Plain-text document sources
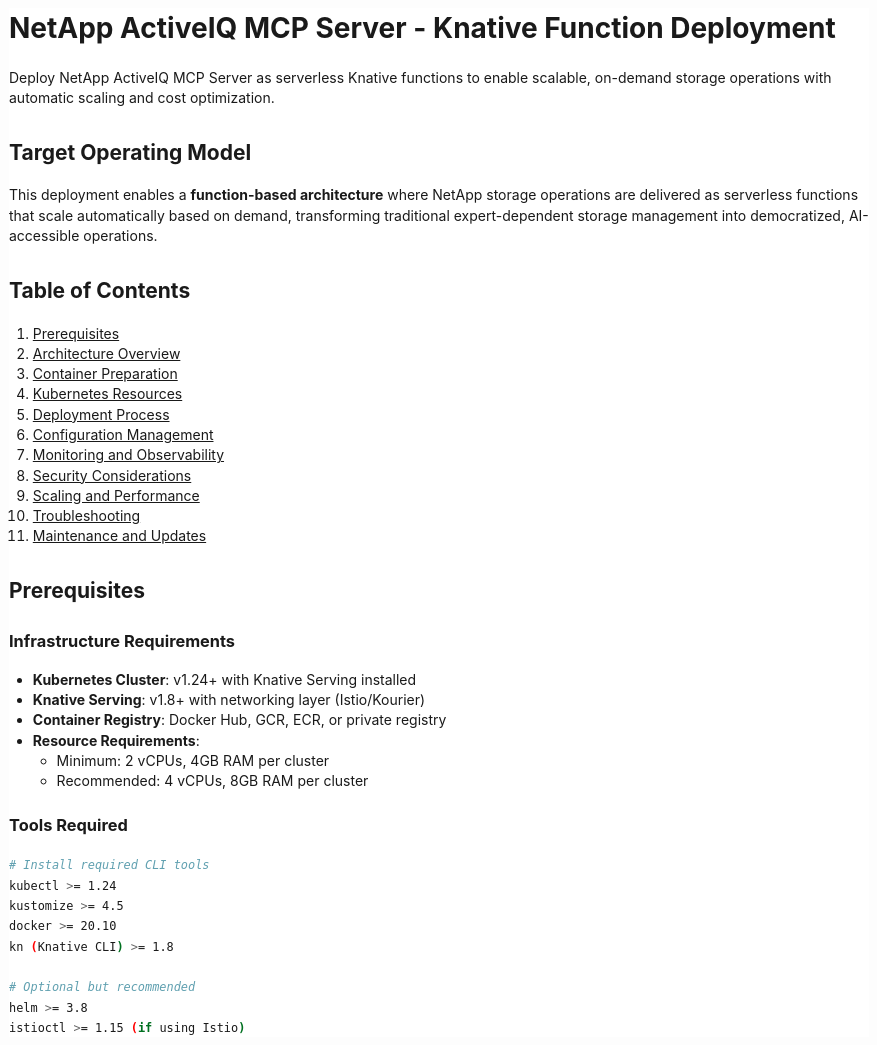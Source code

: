 # NetApp ActiveIQ MCP Server - Knative Function Deployment

Deploy NetApp ActiveIQ MCP Server as serverless Knative functions to enable scalable, on-demand storage operations with automatic scaling and cost optimization.

## Target Operating Model

This deployment enables a **function-based architecture** where NetApp storage operations are delivered as serverless functions that scale automatically based on demand, transforming traditional expert-dependent storage management into democratized, AI-accessible operations.

## Table of Contents

1. [Prerequisites](#prerequisites)
2. [Architecture Overview](#architecture-overview)
3. [Container Preparation](#container-preparation)
4. [Kubernetes Resources](#kubernetes-resources)
5. [Deployment Process](#deployment-process)
6. [Configuration Management](#configuration-management)
7. [Monitoring and Observability](#monitoring-and-observability)
8. [Security Considerations](#security-considerations)
9. [Scaling and Performance](#scaling-and-performance)
10. [Troubleshooting](#troubleshooting)
11. [Maintenance and Updates](#maintenance-and-updates)

## Prerequisites

### Infrastructure Requirements

- **Kubernetes Cluster**: v1.24+ with Knative Serving installed
- **Knative Serving**: v1.8+ with networking layer (Istio/Kourier)
- **Container Registry**: Docker Hub, GCR, ECR, or private registry
- **Resource Requirements**: 
  - Minimum: 2 vCPUs, 4GB RAM per cluster
  - Recommended: 4 vCPUs, 8GB RAM per cluster

### Tools Required

```bash
# Install required CLI tools
kubectl >= 1.24
kustomize >= 4.5
docker >= 20.10
kn (Knative CLI) >= 1.8

# Optional but recommended
helm >= 3.8
istioctl >= 1.15 (if using Istio)
```
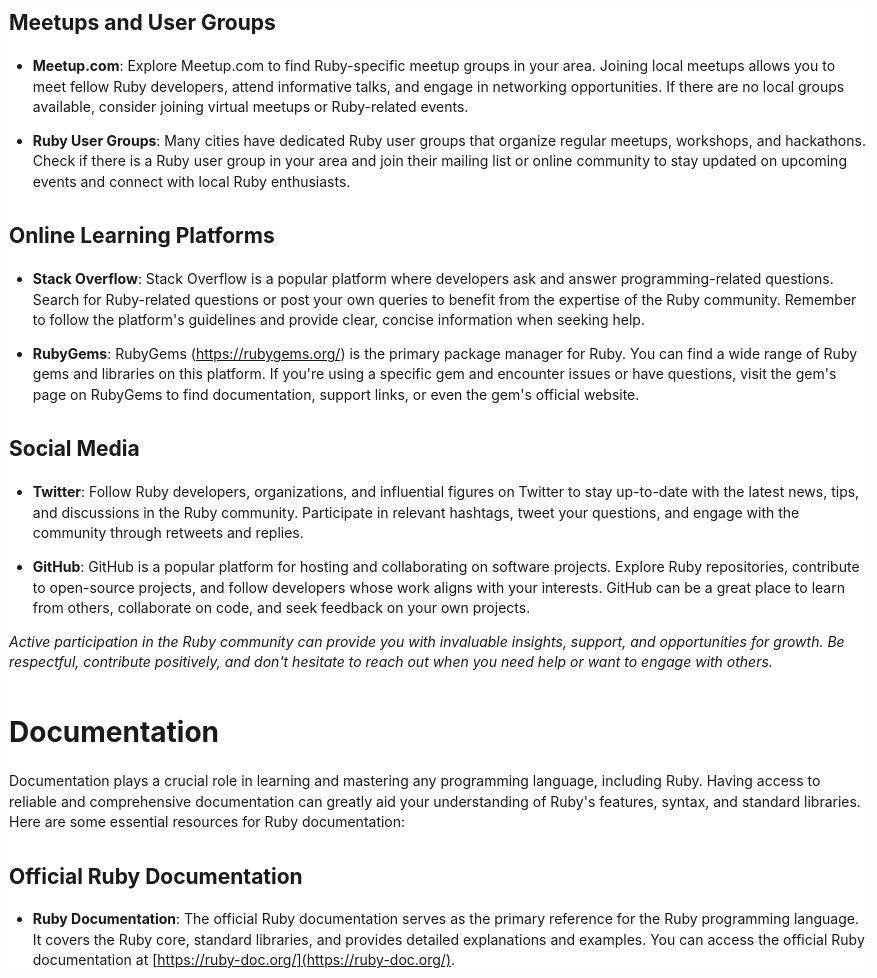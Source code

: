 ## Meetups and User Groups

- **Meetup.com**: Explore Meetup.com to find Ruby-specific meetup groups in your area. Joining local meetups allows you to meet fellow Ruby developers, attend informative talks, and engage in networking opportunities. If there are no local groups available, consider joining virtual meetups or Ruby-related events.

- **Ruby User Groups**: Many cities have dedicated Ruby user groups that organize regular meetups, workshops, and hackathons. Check if there is a Ruby user group in your area and join their mailing list or online community to stay updated on upcoming events and connect with local Ruby enthusiasts.

## Online Learning Platforms

- **Stack Overflow**: Stack Overflow is a popular platform where developers ask and answer programming-related questions. Search for Ruby-related questions or post your own queries to benefit from the expertise of the Ruby community. Remember to follow the platform's guidelines and provide clear, concise information when seeking help.

- **RubyGems**: RubyGems (https://rubygems.org/) is the primary package manager for Ruby. You can find a wide range of Ruby gems and libraries on this platform. If you're using a specific gem and encounter issues or have questions, visit the gem's page on RubyGems to find documentation, support links, or even the gem's official website.

## Social Media

- **Twitter**: Follow Ruby developers, organizations, and influential figures on Twitter to stay up-to-date with the latest news, tips, and discussions in the Ruby community. Participate in relevant hashtags, tweet your questions, and engage with the community through retweets and replies.

- **GitHub**: GitHub is a popular platform for hosting and collaborating on software projects. Explore Ruby repositories, contribute to open-source projects, and follow developers whose work aligns with your interests. GitHub can be a great place to learn from others, collaborate on code, and seek feedback on your own projects.

*Active participation in the Ruby community can provide you with invaluable insights, support, and opportunities for growth. Be respectful, contribute positively, and don't hesitate to reach out when you need help or want to engage with others.*

# Documentation

Documentation plays a crucial role in learning and mastering any programming language, including Ruby. Having access to reliable and comprehensive documentation can greatly aid your understanding of Ruby's features, syntax, and standard libraries. Here are some essential resources for Ruby documentation:

## Official Ruby Documentation

- **Ruby Documentation**: The official Ruby documentation serves as the primary reference for the Ruby programming language. It covers the Ruby core, standard libraries, and provides detailed explanations and examples. You can access the official Ruby documentation at [https://ruby-doc.org/](https://ruby-doc.org/).
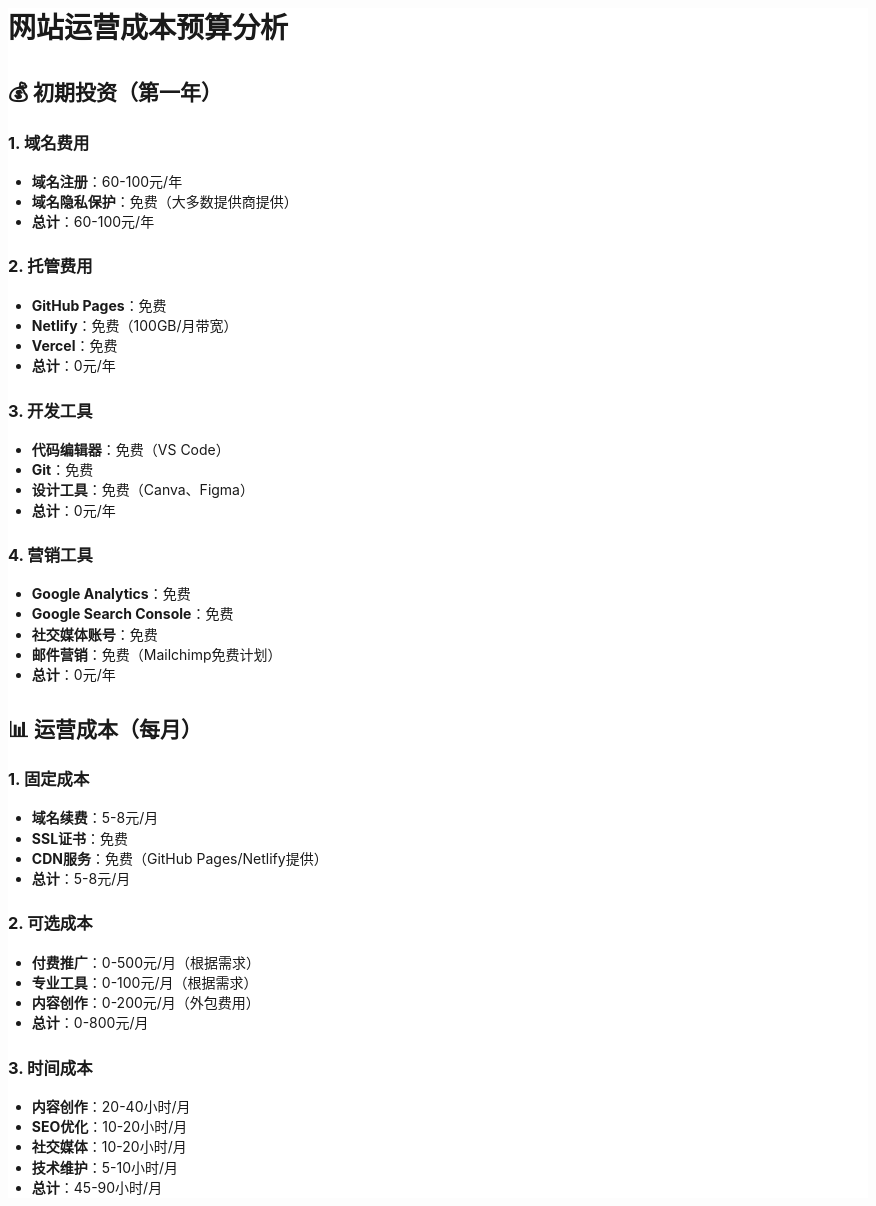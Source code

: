 # 网站运营成本预算分析

## 💰 初期投资（第一年）

### 1. 域名费用
- **域名注册**：60-100元/年
- **域名隐私保护**：免费（大多数提供商提供）
- **总计**：60-100元/年

### 2. 托管费用
- **GitHub Pages**：免费
- **Netlify**：免费（100GB/月带宽）
- **Vercel**：免费
- **总计**：0元/年

### 3. 开发工具
- **代码编辑器**：免费（VS Code）
- **Git**：免费
- **设计工具**：免费（Canva、Figma）
- **总计**：0元/年

### 4. 营销工具
- **Google Analytics**：免费
- **Google Search Console**：免费
- **社交媒体账号**：免费
- **邮件营销**：免费（Mailchimp免费计划）
- **总计**：0元/年

## 📊 运营成本（每月）

### 1. 固定成本
- **域名续费**：5-8元/月
- **SSL证书**：免费
- **CDN服务**：免费（GitHub Pages/Netlify提供）
- **总计**：5-8元/月

### 2. 可选成本
- **付费推广**：0-500元/月（根据需求）
- **专业工具**：0-100元/月（根据需求）
- **内容创作**：0-200元/月（外包费用）
- **总计**：0-800元/月

### 3. 时间成本
- **内容创作**：20-40小时/月
- **SEO优化**：10-20小时/月
- **社交媒体**：10-20小时/月
- **技术维护**：5-10小时/月
- **总计**：45-90小时/月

YOUR ASSIGNMENT.
When you reach the line with "### Tools Required" in the records above, start writing out each line exactly, and stop after the line with "and User Groups". Pictures stay out.

PROBLEM SOLUTION.
### Tools Required

```bash
# Install required CLI tools
kubectl >= 1.24
kustomize >= 4.5
docker >= 20.10
kn (Knative CLI) >= 1.8

# Optional but recommended
helm >= 3.8
istioctl >= 1.15 (if using Istio)
```
Source code

: ## Meetups and User Groups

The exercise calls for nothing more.